▸ WHAT IS BEING ASKED
Would you please copy every line below that includes the string "Serializable"?

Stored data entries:
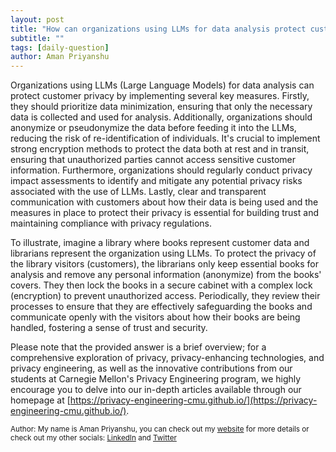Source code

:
 ```yaml
---
layout: post
title: "How can organizations using LLMs for data analysis protect customer privacy?"
subtitle: ""
tags: [daily-question]
author: Aman Priyanshu
---
```


Organizations using LLMs (Large Language Models) for data analysis can protect customer privacy by implementing several key measures. Firstly, they should prioritize data minimization, ensuring that only the necessary data is collected and used for analysis. Additionally, organizations should anonymize or pseudonymize the data before feeding it into the LLMs, reducing the risk of re-identification of individuals. It's crucial to implement strong encryption methods to protect the data both at rest and in transit, ensuring that unauthorized parties cannot access sensitive customer information. Furthermore, organizations should regularly conduct privacy impact assessments to identify and mitigate any potential privacy risks associated with the use of LLMs. Lastly, clear and transparent communication with customers about how their data is being used and the measures in place to protect their privacy is essential for building trust and maintaining compliance with privacy regulations.

To illustrate, imagine a library where books represent customer data and librarians represent the organization using LLMs. To protect the privacy of the library visitors (customers), the librarians only keep essential books for analysis and remove any personal information (anonymize) from the books' covers. They then lock the books in a secure cabinet with a complex lock (encryption) to prevent unauthorized access. Periodically, they review their processes to ensure that they are effectively safeguarding the books and communicate openly with the visitors about how their books are being handled, fostering a sense of trust and security.

Please note that the provided answer is a brief overview; for a comprehensive exploration of privacy, privacy-enhancing technologies, and privacy engineering, as well as the innovative contributions from our students at Carnegie Mellon's Privacy Engineering program, we highly encourage you to delve into our in-depth articles available through our homepage at [https://privacy-engineering-cmu.github.io/](https://privacy-engineering-cmu.github.io/).

<small>Author: My name is Aman Priyanshu, you can check out my [website](https://amanpriyanshu.github.io/) for more details or check out my other socials: [LinkedIn](https://www.linkedin.com/in/aman-priyanshu/) and [Twitter](https://twitter.com/AmanPriyanshu6)</small>
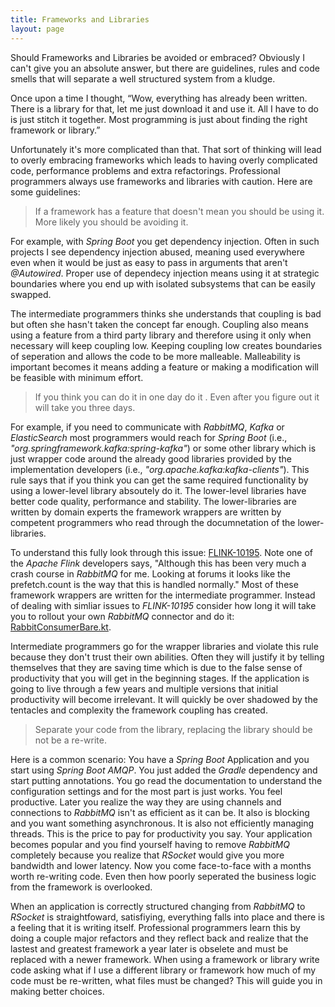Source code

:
 ```yaml
---
title: Frameworks and Libraries
layout: page
---
```


<span class="intro">Should Frameworks and Libraries be avoided or embraced? </span> Obviously I can't give you an absolute answer, but there are guidelines, rules and code smells that will separate a well structured system from a kludge.

Once upon a time I thought, “Wow, everything has already been written. There is a library for that, let me just download it and use it. All I have to do is just stitch it together. Most programming is just about finding the right framework or library.”

Unfortunately it's more complicated than that. That sort of thinking will lead to overly embracing frameworks which leads to having overly complicated code,  performance problems and extra refactorings. Professional programmers always use frameworks and libraries with caution. Here are some guidelines:

>  If a framework has a feature that doesn't mean you should be using it. More likely you should be avoiding it.

For example, with _Spring Boot_ you get dependency injection. Often in such projects I see dependency injection abused, meaning used everywhere even when it would be just as easy to pass in arguments that aren't _@Autowired_. Proper use of dependecy injection means using it at strategic boundaries where you end up with isolated subsystems that can be easily swapped.

The intermediate programmers thinks she understands that coupling is bad but often she hasn't taken the concept far enough. Coupling also means using a feature from a third party library and therefore using it only when necessary will keep coupling low. Keeping coupling low creates boundaries of seperation and allows the code to be more malleable.  Malleability is important becomes it means adding a feature or making a modification will be feasible with minimum effort.

>   If you think you can do it in one day do it . Even after you figure out it will take you three days.

 For example, if you need to communicate with _RabbitMQ_, _Kafka_ or _ElasticSearch_  most programmers would reach for _Spring Boot_ (i.e., _"org.springframework.kafka:spring-kafka"_) or some other  library which is just wrapper code around the already good libraries provided by the implementation developers (i.e., _"org.apache.kafka:kafka-clients"_). This rule says that if you think you can get the same required functionality by using a lower-level library absoutely do it. The lower-level libraries have better code quality, performance and stability.  The lower-libraries are written by domain experts the framework wrappers are written by competent programmers who read through the documnetation of the lower-libraries.
 
To understand this fully look through this issue: [FLINK-10195](https://issues.apache.org/jira/browse/FLINK-10195).  Note one of the _Apache Flink_ developers  says, "Although this has been very much a crash course in _RabbitMQ_ for me.  Looking at forums it looks like the prefetch.count is the way that this is handled normally." Most of these framework wrappers are written for the intermediate programmer. Instead of dealing with simliar issues to _FLINK-10195_ consider how long it will take you to rollout your own _RabbitMQ_ connector and do it:  [RabbitConsumerBare.kt](https://gist.github.com/lfmunoz/c7922382a13e2c576ff77b3b9f3f99ae). 
  
Intermediate programmers go for the wrapper libraries  and violate this rule because they don't trust their own abilities. Often they will  justify it by  telling themselves that they are  saving time which  is due to the false sense of productivity that you will get  in the beginning stages. If the application is going to live through a few years and multiple versions that initial productivity will become irrelevant. It will quickly be over shadowed by the tentacles and complexity the framework coupling has created. 


>  Separate your code from the library, replacing the library should be not be a re-write.


Here is a common scenario:  You  have a _Spring Boot_ Application and you start using _Spring Boot AMQP_. You just added the _Gradle_ dependency and start putting annotations. You go read the documentation to understand the configuration settings and for the most part is just works.  You feel productive. Later you realize the way they are using channels and connections to _RabbitMQ_ isn't as efficient as it can be. It also is blocking and you want something asynchronous. It is also not efficiently managing threads. This is the price to pay for productivity you say. Your application becomes popular and you find yourself having to remove _RabbitMQ_ completely because you realize that _RSocket_ would give you more bandwidth and lower latency. Now you come face-to-face with a months worth re-writing code. Even then how poorly seperated the business logic from the framework is overlooked. 

When an application is correctly structured changing from _RabbitMQ_ to _RSocket_ is straightfoward, satisfiying, everything falls into place and there is a feeling that it is writing itself.  Professional programmers learn this by doing a couple major refactors and they reflect back and realize that the lastest and greatest framework a year later is obselete and must be replaced with a newer framework. When using a framework or library write code asking what if I use a different library or framework how much of my code must be re-written, what files must be changed? This will guide you in making better choices.





 













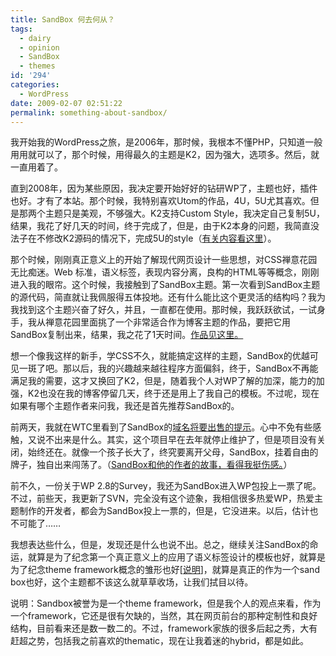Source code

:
 ```yaml
---
title: SandBox 何去何从？
tags:
  - dairy
  - opinion
  - SandBox
  - themes
id: '294'
categories:
  - WordPress
date: 2009-02-07 02:51:22
permalink: something-about-sandbox/
---
```


我开始我的WordPress之旅，是2006年，那时候，我根本不懂PHP，只知道一般用用就可以了，那个时候，用得最久的主题是K2，因为强大，选项多。然后，就一直用着了。
<!-- more -->
直到2008年，因为某些原因，我决定要开始好好的钻研WP了，主题也好，插件也好。才有了本站。那个时候，我特别喜欢Utom的作品，4U，5U尤其喜欢。但是那两个主题只是美观，不够强大。K2支持Custom Style，我决定自己复制5U，结果，我花了好几天的时间，终于完成了，但是，由于K2本身的问题，我简直没法子在不修改K2源码的情况下，完成5U的style（[有关内容看这里](http://blog.charlestang.org/style5u-for-k2.htm)）。

那个时候，刚刚真正意义上的开始了解现代网页设计一些思想，对CSS禅意花园无比痴迷。Web 标准，语义标签，表现内容分离，良构的HTML等等概念，刚刚进入我的眼帘。这个时候，我接触到了SandBox主题。第一次看到SandBox主题的源代码，简直就让我佩服得五体投地。还有什么能比这个更灵活的结构吗？我为我找到这个主题兴奋了好久，并且，一直都在使用。那时候，我跃跃欲试，一试身手，我从禅意花园里面挑了一个非常适合作为博客主题的作品，要把它用SandBox复制出来，结果，我之花了1天时间。[作品见这里。](http://blog.charlestang.org/style-contemporary-nouveau.htm)

想一个像我这样的新手，学CSS不久，就能搞定这样的主题，SandBox的优越可见一斑了吧。那以后，我的兴趣越来越往程序方面偏斜，终于，SandBox不再能满足我的需要，这才又换回了K2，但是，随着我个人对WP了解的加深，能力的加强，K2也没在我的博客停留几天，终于还是用上了我自己的模板。不过呢，现在如果有哪个主题作者来问我，我还是首先推荐SandBox的。

前两天，我就在WTC里看到了SandBox的[域名将要出售的提示](http://www.plaintxt.org/2009/01/looking-for-a-wordpress-brand/)。心中不免有些感触，又说不出来是什么。其实，这个项目早在去年就停止维护了，但是项目没有关闭，始终还在。就像一个孩子长大了，终究要离开父母，SandBox，挂着自由的牌子，独自出来闯荡了。（[SandBox和他的作者的故事，看得我挺伤感。](http://scottwallick.com/blog/2009/01/on-selling-something-i-sort-of-own/)）

前不久，一份关于WP 2.8的Survey，我还为SandBox进入WP包投上一票了呢。不过，前些天，我更新了SVN，完全没有这个迹象，我相信很多热爱WP，热爱主题制作的开发者，都会为SandBox投上一票的，但是，它没进来。以后，估计也不可能了……

我想表达些什么，但是，发现还是什么也说不出。总之，继续关注SandBox的命运，就算是为了纪念第一个真正意义上的应用了语义标签设计的模板也好，就算是为了纪念theme framework概念的雏形也好[[说明](#sndbx-explain)]，就算是真正的作为一个sand box也好，这个主题都不该这么就草草收场，让我们拭目以待。

说明：Sandbox被誉为是一个theme framework，但是我个人的观点来看，作为一个framework，它还是很有欠缺的，当然，其在网页前台的那种定制性和良好结构，目前看来还是数一数二的。不过，framework家族的很多后起之秀，大有赶超之势，包括我之前喜欢的thematic，现在让我着迷的hybrid，都是如此。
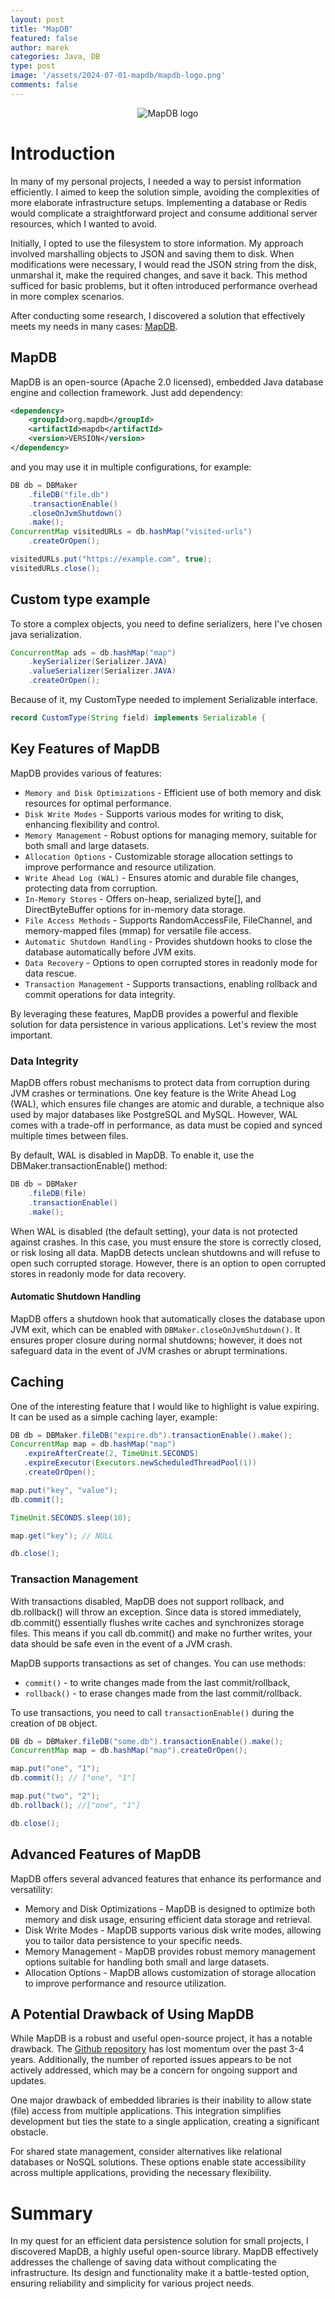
 ```yaml
---
layout: post
title: "MapDB"
featured: false
author: marek
categories: Java, DB
type: post
image: '/assets/2024-07-01-mapdb/mapdb-logo.png'
comments: false
---
```


<figure style="display: block; margin:0 auto; text-align:center;">
  <img src="/assets/2024-07-01-mapdb/map-db-logo.png" alt="MapDB logo" />
</figure>

# Introduction

In many of my personal projects, I needed a way to persist information efficiently. 
I aimed to keep the solution simple, avoiding the complexities of more elaborate infrastructure setups.
Implementing a database or Redis would complicate a straightforward project and consume additional server resources, 
which I wanted to avoid.

Initially, I opted to use the filesystem to store information. 
My approach involved marshalling objects to JSON and saving them to disk. When modifications were necessary, 
I would read the JSON string from the disk, unmarshal it, make the required changes, and save it back. 
This method sufficed for basic problems, but it often introduced performance overhead in more complex scenarios.

After conducting some research, I discovered a solution that effectively meets my needs
in many cases: [MapDB](https://mapdb.org/).

## MapDB
MapDB is an open-source (Apache 2.0 licensed), embedded Java database engine and collection framework.
Just add dependency:
```xml
<dependency>
    <groupId>org.mapdb</groupId>
    <artifactId>mapdb</artifactId>
    <version>VERSION</version>
</dependency>
```
and you may use it in multiple configurations, for example:
```java
DB db = DBMaker
    .fileDB("file.db")
    .transactionEnable()
    .closeOnJvmShutdown()
    .make();
ConcurrentMap visitedURLs = db.hashMap("visited-urls")
    .createOrOpen();

visitedURLs.put("https://example.com", true);
visitedURLs.close();
```

## Custom type example
To store a complex objects, you need to define serializers, 
here I've chosen java serialization.

```java
ConcurrentMap ads = db.hashMap("map")
    .keySerializer(Serializer.JAVA)
    .valueSerializer(Serializer.JAVA)
    .createOrOpen();
```
Because of it, my CustomType needed to implement Serializable interface.

```java
record CustomType(String field) implements Serializable {
```

## Key Features of MapDB

MapDB provides various of features: 
* `Memory and Disk Optimizations` - Efficient use of both memory and disk resources for optimal performance.
* `Disk Write Modes` - Supports various modes for writing to disk, enhancing flexibility and control.
* `Memory Management` - Robust options for managing memory, suitable for both small and large datasets.
* `Allocation Options` - Customizable storage allocation settings to improve performance and resource utilization.
* `Write Ahead Log (WAL)` - Ensures atomic and durable file changes, protecting data from corruption.
* `In-Memory Stores`  - Offers on-heap, serialized byte[], and DirectByteBuffer options for in-memory data storage.
* `File Access Methods` - Supports RandomAccessFile, FileChannel, and memory-mapped files (mmap) for versatile file access.
* `Automatic Shutdown Handling` - Provides shutdown hooks to close the database automatically before JVM exits.
* `Data Recovery` - Options to open corrupted stores in readonly mode for data rescue.
* `Transaction Management` - Supports transactions, enabling rollback and commit operations for data integrity.

By leveraging these features, MapDB provides a powerful and flexible solution for data persistence in various applications.
Let's review the most important.

### Data Integrity
MapDB offers robust mechanisms to protect data from corruption during JVM crashes or terminations.
One key feature is the Write Ahead Log (WAL), which ensures file changes are atomic and durable, 
a technique also used by major databases like PostgreSQL and MySQL. 
However, WAL comes with a trade-off in performance, as data must be copied and synced multiple times between files.

By default, WAL is disabled in MapDB. To enable it, use the DBMaker.transactionEnable() method:

```Java
DB db = DBMaker
    .fileDB(file)
    .transactionEnable()
    .make();
```

When WAL is disabled (the default setting), your data is not protected against crashes. 
In this case, you must ensure the store is correctly closed, or risk losing all data. 
MapDB detects unclean shutdowns and will refuse to open such corrupted storage. 
However, there is an option to open corrupted stores in readonly mode for data recovery.

#### Automatic Shutdown Handling

MapDB offers a shutdown hook that automatically closes the database upon JVM exit,
which can be enabled with `DBMaker.closeOnJvmShutdown()`. It ensures proper closure during normal shutdowns; 
however, it does not safeguard data in the event of JVM crashes or abrupt terminations.

## Caching 
One of the interesting feature that I would like to highlight is value expiring. 
It can be used as a simple caching layer, example: 

```java
DB db = DBMaker.fileDB("expire.db").transactionEnable().make();
ConcurrentMap map = db.hashMap("map")
   .expireAfterCreate(2, TimeUnit.SECONDS)
   .expireExecutor(Executors.newScheduledThreadPool(1))
   .createOrOpen();

map.put("key", "value");
db.commit();

TimeUnit.SECONDS.sleep(10);

map.get("key"); // NULL

db.close();
```

### Transaction Management

With transactions disabled, MapDB does not support rollback, and db.rollback() will throw an exception. 
Since data is stored immediately, db.commit() essentially flushes write caches and synchronizes storage files.
This means if you call db.commit() and make no further writes, 
your data should be safe even in the event of a JVM crash.

MapDB supports transactions as set of changes. You can use methods:
* `commit()` - to write changes made from the last commit/rollback,
* `rollback()` - to erase changes made from the last commit/rollback.

To use transactions, you need to call `transactionEnable()` during the creation of `DB` object.

```java
DB db = DBMaker.fileDB("some.db").transactionEnable().make();
ConcurrentMap map = db.hashMap("map").createOrOpen();

map.put("one", "1");
db.commit(); // ["one", "1"]

map.put("two", "2");
db.rollback(); //["one", "1"]

db.close();
```

## Advanced Features of MapDB

MapDB offers several advanced features that enhance its performance and versatility:
* Memory and Disk Optimizations - MapDB is designed to optimize both memory and disk usage, 
ensuring efficient data storage and retrieval.
* Disk Write Modes - MapDB supports various disk write modes, allowing you to tailor data persistence to your specific needs.
* Memory Management - MapDB provides robust memory management options suitable for handling both small and large datasets.
* Allocation Options - MapDB allows customization of storage allocation to improve performance and resource utilization.

## A Potential Drawback of Using MapDB
While MapDB is a robust and useful open-source project, it has a notable drawback. 
The [Github repository](https://github.com/jankotek/mapdb) has lost momentum over the past 3-4 years. 
Additionally, the number of reported issues appears to be not actively addressed, 
which may be a concern for ongoing support and updates.

One major drawback of embedded libraries is their inability to allow state (file) access from multiple applications.
This integration simplifies development but ties the state to a single application, creating a significant obstacle.

For shared state management, consider alternatives like relational databases or NoSQL solutions.
These options enable state accessibility across multiple applications, providing the necessary flexibility.

# Summary 
In my quest for an efficient data persistence solution for small projects, 
I discovered MapDB, a highly useful open-source library. 
MapDB effectively addresses the challenge of saving data without complicating the infrastructure.
Its design and functionality make it a battle-tested option, 
ensuring reliability and simplicity for various project needs.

▸ ANSWER AREA
Because of it, my CustomType needed to implement Serializable interface.
record CustomType(String field) implements Serializable {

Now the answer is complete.